BOOK REVIEW

Name of the Book: The True Face of Islam
Author: Maulana Wahiduddin Khan
(compiled and edited by Raamish Siddiqui)
Published by: Harper Element, NOIDA
First Published: 2015
Pages : 222
ISBN: 978-93-6177-592-8
Reviewed by: Suleiman Khan

Over time, religious traditions come to be understood in multiple ways by those who claim to be their followers. This explains the proliferation of sects within every such tradition, each claiming to be the religion’s sole authentic representative. This interpretive diversity is not always simply a harmless intellectual phenomenon. Sometimes, it can be marshaled to fuel sectarian antagonisms, which can even take violent forms—as has happened down the centuries.

Like many other religions, Islam has been and continues to be, interpreted in diverse ways. Different Muslim sects and ideologues claim that their understandings of Islam represent the ‘true face’ of the faith. As there is no living human authority that can conclusively judge between these conflicting claims in a manner acceptable to all sides, one can only say, as traditional Muslim scholars wisely used to, that ‘God knows best’. This does not mean hopeless relativism, though. One could contend that interpretations of religion that reflect God’s attributes such as love, justice, wisdom, compassion and generosity, are truer than others, in that they reflect vital truths about God and goodness.

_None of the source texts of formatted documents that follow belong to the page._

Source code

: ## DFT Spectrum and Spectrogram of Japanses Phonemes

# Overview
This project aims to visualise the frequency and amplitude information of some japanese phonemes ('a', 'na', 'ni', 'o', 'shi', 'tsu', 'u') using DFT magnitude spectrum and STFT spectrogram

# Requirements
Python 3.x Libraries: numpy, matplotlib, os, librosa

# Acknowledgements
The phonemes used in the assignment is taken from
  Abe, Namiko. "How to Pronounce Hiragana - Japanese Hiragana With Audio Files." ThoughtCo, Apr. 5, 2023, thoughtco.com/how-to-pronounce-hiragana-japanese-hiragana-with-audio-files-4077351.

Maulana Wahiduddin Khan, the well-known New Delhi-based Islamic scholar, has for decades been engaged in promoting an understanding of Islam that reflects these values—an interpretation of the faith that is rooted in love, compassion, and commitment to universal peace and harmony. In this engaging book—a collection of 38 short essays on various aspects of Islam—the Maulana deals with numerous issues that are central to discussions about Islam today, issues such as Islamic teachings about relations between Muslims and people of other faiths, religious pluralism, madrasas and ‘modernization’, religious freedom and freedom of speech, Islam and politics, and Islamic norms about gender.

There are also chapters on Sufism, the spiritual goal, the purpose of knowledge, and the role of Muslims in India. Much of the book is devoted to countering the claims of Islamist extremists on issues related to war and peace and the concept of jihad. The Maulana insists that terrorism, including the violence engaged in by self-styled jihadists, has no sanction at all in Islam and that it does not reflect the true Islamic understanding of jihad. In addition to rebutting, on the basis of Islamic arguments, the radicals’ hate-driven discourses about Islam, the Maulana highlights valuable Islamic scriptural teachings about peace and inter-community harmony.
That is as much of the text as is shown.